23.1. We will first briefly touch upon the law applicable for deciding an application under Order 7 Rule 11 CPC, which reads as under:
―11. Rejection of plaint.--The plaint shall be rejected in the following cases--
(a) where it does not disclose a cause of action;
(b) where the relief claimed is undervalued, and the plaintiff, on being required by the court to correct the valuation within a time to be fixed by the court, fails to do so;
(c) where the relief claimed is properly valued but the plaint is written upon paper insufficiently stamped, and the plaintiff, on being required by the court to supply the requisite stamp paper within a time to be fixed by the court, fails to do so;
(d) where the suit appears from the statement in the plaint to be barred by any law;
(e) where it is not filed in duplicate;
(f) where the plaintiff fails to comply with the provisions of Rule 9:
Provided that the time fixed by the court for the correction of the valuation or supplying of the requisite stamp-papers shall not be extended unless the court, for reasons to be recorded, is satisfied that the plaintiff was prevented by any cause of an exceptional nature from correcting the valuation or supplying the requisite stamp-papers, as the case may be, within the time fixed by the court and that refusal to extend such time would cause grave injustice to the plaintiff.‖ (emphasis supplied) 23.2. The remedy under Order 7 Rule 11 is an independent and special remedy, wherein the court is empowered to summarily dismiss a suit at the threshold, without proceeding to record evidence, and conducting a trial, on the basis of the evidence adduced, if it is satisfied that the action should be terminated on any of the grounds contained in this provision.
23.3. The underlying object of Order 7 Rule 11(a) is that if in a suit, no cause of action is disclosed, or the suit is barred by limitation under Rule 11(d), the court would not permit the plaintiff to unnecessarily
protract the proceedings in the suit. In such a case, it would be necessary to put an end to the sham litigation, so that further judicial time is not wasted.
23.4. In Azhar Hussain v. Rajiv Gandhi [Azhar Hussain v.

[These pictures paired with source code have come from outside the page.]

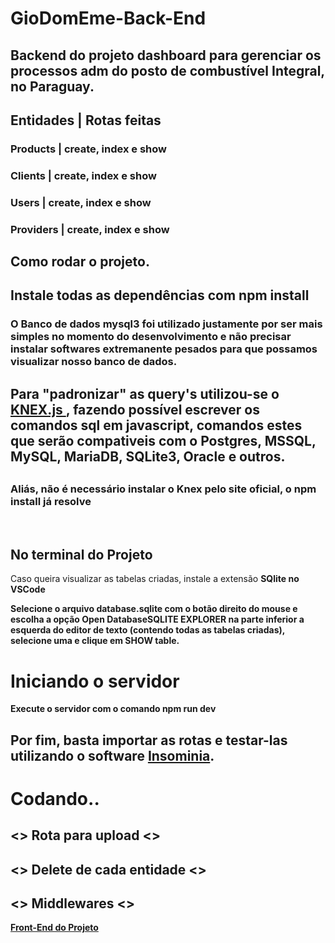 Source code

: <html>
<h1> GioDomEme-Back-End </h1> 
<h2> Backend do projeto dashboard  para gerenciar os processos adm do posto de combustível  Integral, no Paraguay. </h2>
  <h2> Entidades    | Rotas feitas</h2>
  <h3> Products     | create, index e show </h3>                
  <h3> Clients      | create, index e show </h3>              
  <h3> Users        | create, index e show </h3>            
  <h3> Providers    | create, index e show </h3>            
  
  <h2> Como rodar o projeto. </h2>
  
   <h2> Instale todas as dependências com <b> npm install</b> </h2>
    <h3> O Banco de dados mysql3 foi utilizado justamente por ser mais simples no momento do desenvolvimento e não precisar instalar softwares extremanente pesados para que possamos visualizar nosso banco de dados. </h3>
    <h2> Para "padronizar" as query's utilizou-se o <a href="http://knexjs.org/"> KNEX.js </a>, fazendo possível escrever os comandos sql em javascript, comandos estes que serão compativeis com o Postgres, MSSQL, MySQL, MariaDB, SQLite3, Oracle e outros. <h2> 
  <h3> Aliás, não é necessário instalar o Knex pelo site oficial, o <b> npm install </b> já resolve </h3>
  
  </br>
  
  <h2> No terminal do Projeto</h2>
    <p> Caso queira visualizar as tabelas criadas, instale a extensão <b>SQlite<b/> no VSCode </p>
  <p> Selecione o arquivo <b>database.sqlite</b> com o botão direito do mouse e escolha a opção <b>Open Database</b. Irá aparecer uma nova opção <b>SQLITE EXPLORER</b> na parte inferior a esquerda do editor de texto (contendo todas as tabelas criadas), selecione uma e clique em SHOW table.</p>
  
  <h1> Iniciando o servidor</h1>
  
  <p> Execute o servidor com o comando <b> npm run dev</b> </p> 
  
  <h2> Por fim, basta importar as rotas e testar-las utilizando o software <a href="https://insomnia.rest/">Insominia</a>. </h2>
   
<h1> Codando.. </h1>
  <h2>  <> Rota para upload <> </h2> 
  <h2> <> Delete de cada entidade <> </h2> 
     <h2> <> Middlewares <> </h2> 

<a href="https://github.com/gioinsfran1998/GioDom-FrontEnd-Web"> Front-End do Projeto</a>

</html>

Rajiv Gandhi, 1986 Supp SCC 315, followed in Manvendrasinhji Ranjitsinhji Jadeja v. Vijaykunverba, 1998 SCC OnLine Guj 281 :
(1998) 2 GLH 823] this Court held that the whole purpose of conferment of powers under this provision is to ensure that a litigation which is meaningless, and bound to prove abortive, should not be permitted to waste judicial time of the court, in the following words :
(SCC p. 324, para 12) ―12. ... The whole purpose of conferment of such powers is to ensure that a litigation which is meaningless, and bound to prove abortive should not be permitted to occupy the time of the court, and exercise the mind of the respondent. The sword of Damocles need not be kept hanging over his head unnecessarily without point or purpose. Even in an ordinary civil litigation, the court readily exercises the power to reject a plaint, if it does not disclose any cause of action.‖ 23.5. The power conferred on the court to terminate a civil action is, however, a drastic one, and the conditions enumerated in Order 7 Rule 11 are required to be strictly adhered to.

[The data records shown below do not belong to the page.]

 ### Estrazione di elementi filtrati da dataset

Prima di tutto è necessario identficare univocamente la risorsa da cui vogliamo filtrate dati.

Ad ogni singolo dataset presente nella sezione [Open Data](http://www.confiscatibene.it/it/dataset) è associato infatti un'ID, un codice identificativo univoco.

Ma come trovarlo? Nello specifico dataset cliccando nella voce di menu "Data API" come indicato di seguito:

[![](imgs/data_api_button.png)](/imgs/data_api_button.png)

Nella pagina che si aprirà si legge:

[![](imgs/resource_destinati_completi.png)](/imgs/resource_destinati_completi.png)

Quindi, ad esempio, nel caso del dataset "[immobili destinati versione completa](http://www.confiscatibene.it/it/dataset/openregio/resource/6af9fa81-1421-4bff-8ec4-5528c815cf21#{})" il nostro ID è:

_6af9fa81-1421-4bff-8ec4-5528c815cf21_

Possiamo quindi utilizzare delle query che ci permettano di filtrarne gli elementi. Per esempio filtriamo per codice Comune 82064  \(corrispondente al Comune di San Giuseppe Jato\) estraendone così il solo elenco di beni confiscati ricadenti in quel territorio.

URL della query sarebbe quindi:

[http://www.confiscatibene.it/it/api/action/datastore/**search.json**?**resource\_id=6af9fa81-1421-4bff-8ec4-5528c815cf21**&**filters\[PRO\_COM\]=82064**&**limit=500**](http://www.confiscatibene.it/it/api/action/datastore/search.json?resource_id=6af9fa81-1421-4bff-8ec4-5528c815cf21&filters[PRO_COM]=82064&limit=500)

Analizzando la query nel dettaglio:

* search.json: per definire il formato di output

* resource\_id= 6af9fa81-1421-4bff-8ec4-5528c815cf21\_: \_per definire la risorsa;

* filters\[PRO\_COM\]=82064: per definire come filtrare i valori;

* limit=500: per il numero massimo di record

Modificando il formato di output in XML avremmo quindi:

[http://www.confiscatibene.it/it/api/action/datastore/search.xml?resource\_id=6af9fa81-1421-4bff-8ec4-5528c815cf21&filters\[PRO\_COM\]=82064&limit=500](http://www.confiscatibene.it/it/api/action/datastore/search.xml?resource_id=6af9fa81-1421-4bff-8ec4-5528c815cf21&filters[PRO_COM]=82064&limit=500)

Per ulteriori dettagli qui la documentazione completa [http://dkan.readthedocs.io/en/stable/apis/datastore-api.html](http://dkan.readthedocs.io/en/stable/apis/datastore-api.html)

23.6. Under Order 7 Rule 11, a duty is cast on the court to determine whether the plaint discloses a cause of action by scrutinising the averments in the plaint [Liverpool & London S.P. & I Assn. Ltd. v.
M.V. Sea Success I, (2004) 9 SCC 512], read in conjunction with the documents relied upon, or whether the suit is barred by any law. 23.7. Order 7 Rule 14(1) provides for production of documents, on which the plaintiff places reliance in his suit, which reads as under:
―14. Production of document on which plaintiff sues or relies.--(1) Where a plaintiff sues upon a document or relies
upon document in his possession or power in support of his claim, he shall enter such documents in a list, and shall produce it in court when the plaint is presented by him and shall, at the same time deliver the document and a copy thereof, to be filed with the plaint.

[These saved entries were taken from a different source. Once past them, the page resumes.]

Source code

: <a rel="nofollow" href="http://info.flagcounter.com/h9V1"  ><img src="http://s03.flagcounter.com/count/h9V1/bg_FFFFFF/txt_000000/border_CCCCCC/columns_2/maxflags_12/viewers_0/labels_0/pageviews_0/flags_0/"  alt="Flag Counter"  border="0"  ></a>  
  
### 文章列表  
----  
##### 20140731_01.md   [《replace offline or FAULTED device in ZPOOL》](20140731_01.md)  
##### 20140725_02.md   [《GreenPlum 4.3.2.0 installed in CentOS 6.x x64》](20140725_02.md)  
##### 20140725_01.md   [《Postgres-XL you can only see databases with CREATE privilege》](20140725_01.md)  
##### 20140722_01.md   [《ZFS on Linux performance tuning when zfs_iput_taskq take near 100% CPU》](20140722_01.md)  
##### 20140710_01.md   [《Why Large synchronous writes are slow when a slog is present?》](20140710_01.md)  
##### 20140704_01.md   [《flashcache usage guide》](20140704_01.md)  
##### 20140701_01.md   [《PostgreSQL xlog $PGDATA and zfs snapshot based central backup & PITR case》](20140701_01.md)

(2) Where any such document is not in the possession or power of the plaintiff, he shall, wherever possible, state in whose possession or power it is.
(3) A document which ought to be produced in court by the plaintiff when the plaint is presented, or to be entered in the list to be added or annexed to the plaint but is not produced or entered accordingly, shall not, without the leave of the court, be received in evidence on his behalf at the hearing of the suit.
(4) Nothing in this Rule shall apply to document produced for the cross-examination of the plaintiff's witnesses, or, handed over to a witness merely to refresh his memory.‖ (emphasis supplied) 23.8. Having regard to Order 7 Rule 14 CPC, the documents filed along with the plaint, are required to be taken into consideration for deciding the application under Order 7 Rule 11(a). When a document referred to in the plaint, forms the basis of the plaint, it should be treated as a part of the plaint.
23.9. In exercise of power under this provision, the court would determine if the assertions made in the plaint are contrary to statutory law, or judicial dicta, for deciding whether a case for rejecting the plaint at the threshold is made out.
23.10. At this stage, the pleas taken by the defendant in the written statement and application for rejection of the plaint on the merits, would be irrelevant, and cannot be adverted to, or taken into
consideration. [Sopan Sukhdeo Sable v. Charity Commr., (2004) 3 SCC 137] 23.11. The test for exercising the power under Order 7 Rule 11 is that if the averments made in the plaint are taken in entirety, in conjunction with the documents relied upon, would the same result in a decree being passed. This test was laid down in Liverpool & London S.P. & I Assn. Ltd. v. M.V. Sea Success I [Liverpool & London S.P. & I Assn. Ltd. v. M.V. Sea Success I, (2004) 9 SCC 512] which reads as :
(SCC p. 562, para 139) ―139. Whether a plaint discloses a cause of action or not is essentially a question of fact. But whether it does or does not must be found out from reading the plaint itself. For the said purpose, the averments made in the plaint in their entirety must be held to be correct. The test is as to whether if the averments made in the plaint are taken to be correct in their entirety, a decree would be passed.‖ 23.12. In Hardesh Ores (P) Ltd. v. Hede & Co. [Hardesh Ores (P) Ltd. v. Hede & Co., (2007) 5 SCC 614] the Court further held that it is not permissible to cull out a sentence or a passage, and to read it in isolation. It is the substance, and not merely the form, which has to be looked into. The plaint has to be construed as it stands, without addition or subtraction of words. If the allegations in the plaint prima facie show a cause of action, the court cannot embark upon an enquiry whether the allegations are true in fact. D. Ramachandran v. R.V. Janakiraman [D. Ramachandran v. R.V. Janakiraman, (1999) 3 SCC 267; See also Vijay Pratap Singh v. Dukh Haran Nath Singh, AIR 1962 SC 941] .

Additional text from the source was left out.